How big can SMB scheduling be? And how universal across SMB categories? Those are the questions posed by the addition of scheduling to Groupon (Groupon Scheduler) and MerchantCircle, as well as the rise of several independent scheduling sites, such as Full Slate, Agendize, MaxiPage, Appointy and Genbook.
Another contender is Schedulicity, a scheduling pioneer that is now two years old and has 15,000 customers. The 21-person company, based in Bozeman, Montana, sells monthly scheduling services to one person for $19, or for $39 for up to 20 people who work out of the same location. Veteran local exec Dave Galvan (Topix, InfoUSA, Yahoo) has recently joined the company as president and head of business development, quickly forming partnerships with L’Oreal, Modern Salon, Vista Print, Yext, the GiftCard Café and Marlo Beauty.
Galvan tells us that Schedulicity’s approach is vertically focused, and that the company is now working with 45 vertical categories. Typical SMB customers have between 300 and 500 customers, he adds. While Galvan acknowledges that other scheduling companies might compete for mindshare with potential partners, the space is so undeveloped with SMBs that the real competition is “pad and paper.”

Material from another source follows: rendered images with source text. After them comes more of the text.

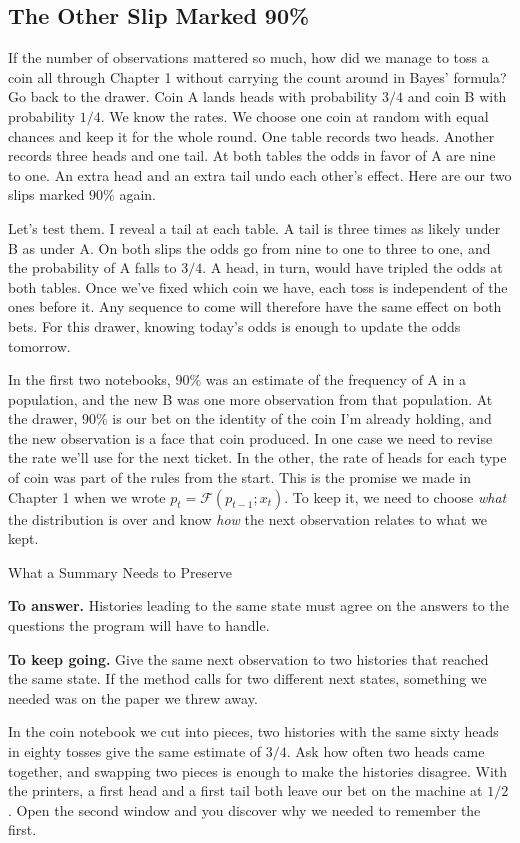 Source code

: \documentclass[12pt,oneside]{article}
\newcommand{\secao}[1]{\Needspace{5.2\baselineskip}\subsection*{#1}}
\newcommand{\itemq}[1]{\par\textbf{#1.}\enspace}
\begin{document}
\secao{The Other Slip Marked 90\%}
If the number of observations mattered so much, how did we manage to toss a coin all through Chapter 1 without carrying the count around in Bayes' formula? Go back to the drawer. Coin A lands heads with probability $3/4$ and coin B with probability $1/4$. We know the rates. We choose one coin at random with equal chances and keep it for the whole round. One table records two heads. Another records three heads and one tail. At both tables the odds in favor of A are nine to one. An extra head and an extra tail undo each other's effect. Here are our two slips marked $90\%$ again.

Let's test them. I reveal a tail at each table. A tail is three times as likely under B as under A. On both slips the odds go from nine to one to three to one, and the probability of A falls to $3/4$. A head, in turn, would have tripled the odds at both tables. Once we've fixed which coin we have, each toss is independent of the ones before it. Any sequence to come will therefore have the same effect on both bets. For this drawer, knowing today's odds is enough to update the odds tomorrow.

In the first two notebooks, $90\%$ was an estimate of the frequency of A in a population, and the new B was one more observation from that population. At the drawer, $90\%$ is our bet on the identity of the coin I'm already holding, and the new observation is a face that coin produced. In one case we need to revise the rate we'll use for the next ticket. In the other, the rate of heads for each type of coin was part of the rules from the start. This is the promise we made in Chapter 1 when we wrote $p_t=\mathcal F(p_{t-1};x_t)$. To keep it, we need to choose \emph{what} the distribution is over and know \emph{how} the next observation relates to what we kept.

\begin{quadro}{What a Summary Needs to Preserve}
\itemq{To answer} Histories leading to the same state must agree on the answers to the questions the program will have to handle.
\itemq{To keep going} Give the same next observation to two histories that reached the same state. If the method calls for two different next states, something we needed was on the paper we threw away.
\end{quadro}

In the coin notebook we cut into pieces, two histories with the same sixty heads in eighty tosses give the same estimate of $3/4$. Ask how often two heads came together, and swapping two pieces is enough to make the histories disagree. With the printers, a first head and a first tail both leave our bet on the machine at $1/2$. Open the second window and you discover why we needed to remember the first.
\end{document}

How scheduling companies ultimately compete can take lots of directions. Schedulicity, for instance, is adding email offers and personalization features that could pit it against SMB marketing giants such as Constant Contact. Sending an offer out on Schedulicity takes just a few seconds, while Constant Contact is “a complex email product” with a learning curve, he argues. Moreover, lists can be customized for such things as birthdays, residential address, etc.

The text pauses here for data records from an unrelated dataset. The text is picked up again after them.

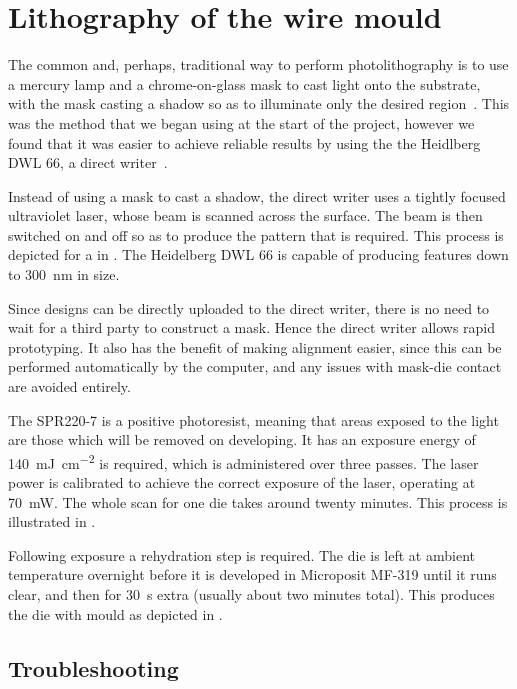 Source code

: \section{Lithography of the wire mould}

The common and, perhaps, traditional way to perform photolithography is to use
a mercury lamp and a chrome-on-glass mask to cast light onto the
substrate, with the mask casting a shadow so as to illuminate only the desired
region~\cite{Madou2002}. This was the method that we began using at the start of the
project, however we found that it was easier to achieve reliable results by
using the the Heidlberg DWL 66, a direct writer~\cite{}. 

Instead of using a mask to cast a shadow, the direct writer uses a tightly
focused ultraviolet laser, whose beam is scanned across the surface. The
beam is then switched on and off so as to produce the pattern that is required.
This process is depicted for a in . The Heidelberg
DWL 66 is capable of producing features down to \SI{300}{\nano\meter} in size.

Since designs can be directly uploaded to the direct writer, there is no need
to wait for a third party to construct a mask.  Hence the direct writer allows
rapid prototyping. It also has the benefit of making alignment easier, since
this can be performed automatically by the computer, and any issues with
mask-die contact are avoided entirely. 

The SPR220-7 is a positive photoresist, meaning that areas exposed to the light
are those which will be removed on developing. It has an exposure energy of
\SI{140}{\milli\joule\per\square\centi\meter} is required, which is
administered over three passes. The laser power is calibrated to achieve the
correct exposure of the laser, operating at \SI{70}{\milli\watt}. The
whole scan for one die takes around twenty minutes. This process is illustrated
in .

Following exposure a rehydration step is required. The die is left at ambient
temperature overnight before it is developed in Microposit MF-319 until it runs
clear, and then for \SI{30}{\second} extra (usually about two minutes total).
This produces the die with mould as depicted in
.

\subsection{Troubleshooting}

At the same time, the company is also focusing on such specific scheduling areas as classes and workshops, which would pit it against vendor sites such as TeachStreet. It has already scheduled more than 100,000 classes.

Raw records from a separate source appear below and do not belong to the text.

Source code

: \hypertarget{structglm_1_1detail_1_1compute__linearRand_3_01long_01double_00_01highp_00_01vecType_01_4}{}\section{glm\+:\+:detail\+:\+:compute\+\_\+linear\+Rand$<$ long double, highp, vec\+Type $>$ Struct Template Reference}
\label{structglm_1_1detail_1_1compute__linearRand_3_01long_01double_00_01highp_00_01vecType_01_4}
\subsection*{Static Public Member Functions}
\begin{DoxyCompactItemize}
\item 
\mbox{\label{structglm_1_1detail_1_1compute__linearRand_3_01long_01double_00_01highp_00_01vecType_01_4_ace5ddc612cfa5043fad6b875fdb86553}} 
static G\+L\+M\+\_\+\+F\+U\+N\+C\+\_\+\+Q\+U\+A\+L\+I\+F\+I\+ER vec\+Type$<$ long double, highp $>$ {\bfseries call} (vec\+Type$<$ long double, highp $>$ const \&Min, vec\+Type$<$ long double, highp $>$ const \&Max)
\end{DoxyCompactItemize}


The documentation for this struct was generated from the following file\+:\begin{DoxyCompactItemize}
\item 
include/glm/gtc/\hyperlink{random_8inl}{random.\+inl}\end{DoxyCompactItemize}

The company also has the potential with partnerships for companies in the deal space, that might want to work with its “deal manager” feature, which meters the number of deal customers that can be scheduled, and ropes off sections of the day for regular customers — features that competitors such as FullSlate also have.
“We have done 1,000 daily deals since the summer,” says Galvan. He emphasizes that the company is agnostic toward deals providers and is not in the deals space.